Karpas is a green vegetable, most often parsley. Karpas represents the initial flourishing of the Israelites during the first years in Egypt. At the end of the biblical book of Genesis, Joseph moves his family to Egypt, where he becomes the second-in-command to Pharaoh. Protected by Joseph’s exalted status, the family lives safely for several generations and proliferate greatly, becoming a great nation. The size of this growing population frightens the new Pharaoh, who enslaves the Israelites, lest they make war on Egypt. Even under slave conditions, the Israelites continue to reproduce, and Pharaoh eventually decrees that all baby boys be killed.

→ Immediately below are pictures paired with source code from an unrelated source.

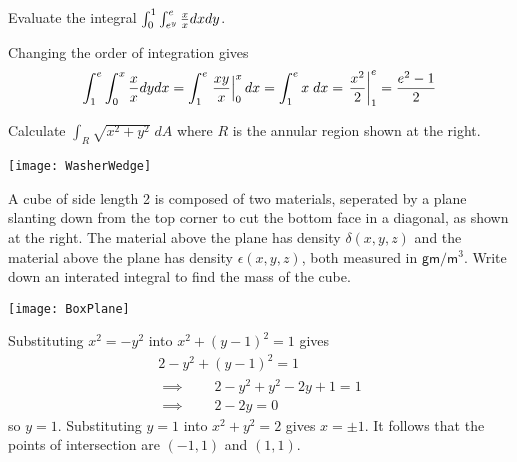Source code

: \documentclass[answers,12pt,addpoints]{exam}
\let\ln\relax\DeclareMathOperator{\ln}{\mathsf{ln}}
\begin{document}
\begin{questions}

\question[25] Evaluate the integral
$\int_0^1\int_{e^y}^e\frac{x}{\ln{x}}dxdy$.
\begin{solution}
Changing the order of integration gives
\[\int_1^e\int_0^{\ln{x}}\frac{x}{\ln{x}}dydx
=\int_1^e\left.\frac{xy}{\ln{x}}\right|_0^{\ln{x}}dx
=\int_1^ex\;dx=\left.\frac{x^2}{2}\right|_1^e
=\frac{e^2-1}{2}\]
\end{solution}

\begin{multicols}{2}
\question[25] Calculate $\int_R\sqrt{x^2+y^2}\;dA$ where $R$
is the annular region shown at the right.
\begin{center}\texttt{[image: WasherWedge]}\end{center}
\end{multicols}

\begin{multicols}{2}
\question[25] A cube of side length 2 is composed
of two materials, seperated by a plane slanting down
from the top corner to cut the bottom face in a diagonal,
as shown at the right. The material above the plane
has density $\delta\left(x,y,z\right)$ and the material
above the plane has density $\epsilon\left(x,y,z\right)$,
both measured in $\mathsf{gm}/\mathsf{m}^3$.
Write down an interated integral to find the mass of the cube.
\begin{center}\texttt{[image: BoxPlane]}\end{center}
\end{multicols}

\question[25] 
\begin{parts}
\begin{solution}[1in]
Substituting $x^2=-y^2$ into $x^2+\left(y-1\right)^2=1$
gives
\begin{align*}
2-y^2+\left(y-1\right)^2=1\\
\implies\qquad 2-y^2+y^2-2y+1=1\\
\implies\qquad 2-2y=0
\end{align*}
so $y=1$. Substituting $y=1$ into $x^2+y^2=2$ gives $x=\pm 1$.
It follows that the points of intersection are $\left(-1,1\right)$
and $\left(1,1\right)$.
\end{solution}

\end{parts}
\end{questions}
\end{document}
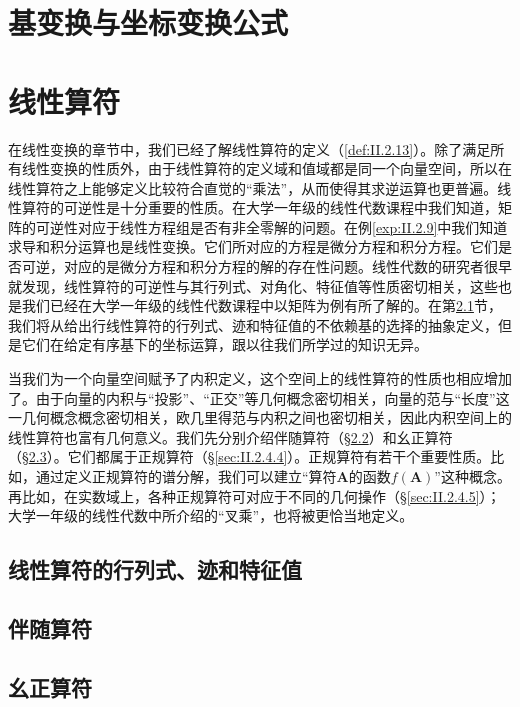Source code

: \documentclass[zihao=-4,linespread=1.5,a4paper,heading=true,twoside]{ctexbook}
\theoremstyle{definition}
\theoremstyle{plain}
\begin{document}
\section{基变换与坐标变换公式}\label{sec:II.2.3}


\section{线性算符}\label{sec:II.2.4}
在线性变换的章节中，我们已经了解线性算符的定义（\ref{def:II.2.13}）。除了满足所有线性变换的性质外，由于线性算符的定义域和值域都是同一个向量空间，所以在线性算符之上能够定义比较符合直觉的“乘法”，从而使得其求逆运算也更普遍。线性算符的可逆性是十分重要的性质。在大学一年级的线性代数课程中我们知道，矩阵的可逆性对应于线性方程组是否有非全零解的问题。在例\ref{exp:II.2.9}中我们知道求导和积分运算也是线性变换。它们所对应的方程是微分方程和积分方程。它们是否可逆，对应的是微分方程和积分方程的解的存在性问题。线性代数的研究者很早就发现，线性算符的可逆性与其行列式、对角化、特征值等性质密切相关，这些也是我们已经在大学一年级的线性代数课程中以矩阵为例有所了解的。在第\ref{sec:II.2.4.1}节，我们将从给出行线性算符的行列式、迹和特征值的不依赖基的选择的抽象定义，但是它们在给定有序基下的坐标运算，跟以往我们所学过的知识无异。

当我们为一个向量空间赋予了内积定义，这个空间上的线性算符的性质也相应增加了。由于向量的内积与“投影”、“正交”等几何概念密切相关，向量的范与“长度”这一几何概念概念密切相关，欧几里得范与内积之间也密切相关，因此内积空间上的线性算符也富有几何意义。我们先分别介绍伴随算符（\S \ref{sec:II.2.4.2}）和幺正算符（\S \ref{sec:II.2.4.3}）。它们都属于正规算符（\S \ref{sec:II.2.4.4}）。正规算符有若干个重要性质。比如，通过定义正规算符的谱分解，我们可以建立“算符$\mathbf{A}$的函数$f\left(\mathbf{A}\right)$”这种概念。再比如，在实数域上，各种正规算符可对应于不同的几何操作（\S \ref{sec:II.2.4.5}）；大学一年级的线性代数中所介绍的“叉乘”，也将被更恰当地定义。

\subsection{线性算符的行列式、迹和特征值}\label{sec:II.2.4.1}

\subsection{伴随算符}\label{sec:II.2.4.2}

\subsection{幺正算符}\label{sec:II.2.4.3}

\end{document}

Eating karpas as the third step links our practice todayto ancient history. During the time of the temple,all formal dinners began with an appetizer. Karpas serves as an appetizer, to activate our hunger literally and figuratively for the rest of the seder.

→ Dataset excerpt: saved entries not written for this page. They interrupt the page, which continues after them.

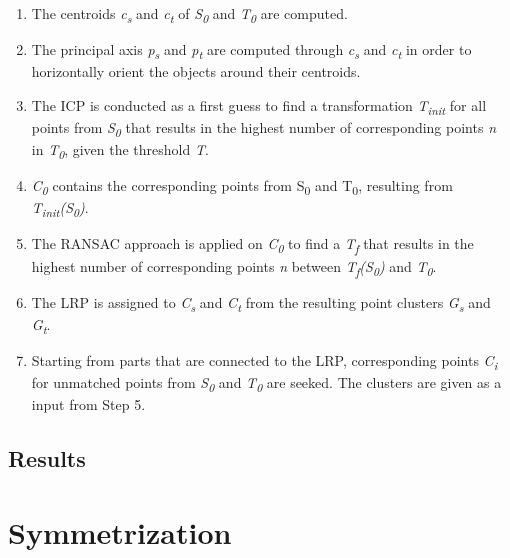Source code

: \begin{enumerate}
	\item The centroids \textit{c\textsubscript{s}} and \textit{c\textsubscript{t}} of \textit{S\textsubscript{0}} and \textit{T\textsubscript{0}} are computed.
	
	\item The principal axis \textit{p\textsubscript{s}} and \textit{p\textsubscript{t}}  are computed through \textit{c\textsubscript{s}} and \textit{c\textsubscript{t}} in order to horizontally orient the objects around their centroids.
	
	\item The ICP is conducted as a first guess to find a transformation \textit{T\textsubscript{init}} for all points from \textit{S\textsubscript{0}} that results in the highest number of corresponding points \textit{n} in \textit{T\textsubscript{0}}, given the threshold \textit{T}.
	
	\item \textit{C\textsubscript{0}} contains the corresponding points from S\textsubscript{0} and T\textsubscript{0}, resulting from \textit{T\textsubscript{init}(S\textsubscript{0})}.
	
	\item The RANSAC approach is applied on \textit{C\textsubscript{0}} to find a  \textit{T\textsubscript{f}} that results in the highest number of corresponding points \textit{n} between \textit{T\textsubscript{f}(S\textsubscript{0})} and \textit{T\textsubscript{0}}.
	
	\item The LRP is assigned to \textit{C\textsubscript{s}} and \textit{C\textsubscript{t}} from the resulting point clusters \textit{G\textsubscript{s}} and \textit{G\textsubscript{t}}.
	
	\item Starting from parts that are connected to the LRP, corresponding points \textit{C\textsubscript{i}} for unmatched points from \textit{S\textsubscript{0}} and \textit{T\textsubscript{0}} are seeked. The clusters are given as a input from Step 5. 
		
\end{enumerate}

\subsection{Results}

\section{Symmetrization}

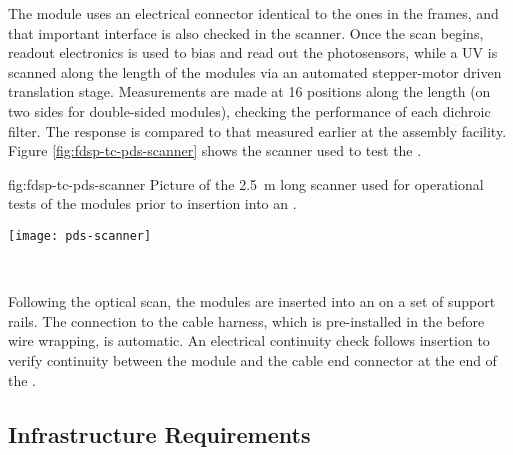 The  module uses an electrical connector identical to the ones in the  frames, and that important interface is also checked in the scanner.  
Once the scan begins,   readout electronics is used to bias and read out the photosensors, while a UV  is scanned along the length of the modules via an automated stepper-motor driven translation stage.  Measurements are made at 16 positions along the length (on two sides for double-sided  modules), checking the performance of each  dichroic filter. The response is compared to that measured earlier at the assembly facility. Figure \ref{fig:fdsp-tc-pds-scanner} shows the scanner used to test the  .

\begin{dunefigure}{fig:fdsp-tc-pds-scanner}
{Picture of the \SI{2.5}{m} long scanner used for operational tests of the   modules prior to insertion into an .} 

\texttt{[image: pds-scanner]}
\end{dunefigure}
\


Following the optical scan, the  modules are inserted into an   on a set of   support rails. The connection to the cable harness, which is pre-installed in the  before wire wrapping, is automatic. An electrical continuity check follows insertion to verify  continuity between the  module and the  cable end connector at the end of the .

\subsection{Infrastructure Requirements}%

In the course of the seder, we dip the karpas in salt water (Ashkenazi custom) or vinegar (Sephardi custom) in order to taste both the hope of new birth and the tears that the Israelite slaves shed over their condition.

Karpas also symbolizes the new spring. One of the names for Passover is Hag Ha-Aviv or the “holiday of spring.” Right around Passover the first buds emerge, and we look forward to the warmth and sense of possibility that accompany the beginning of spring.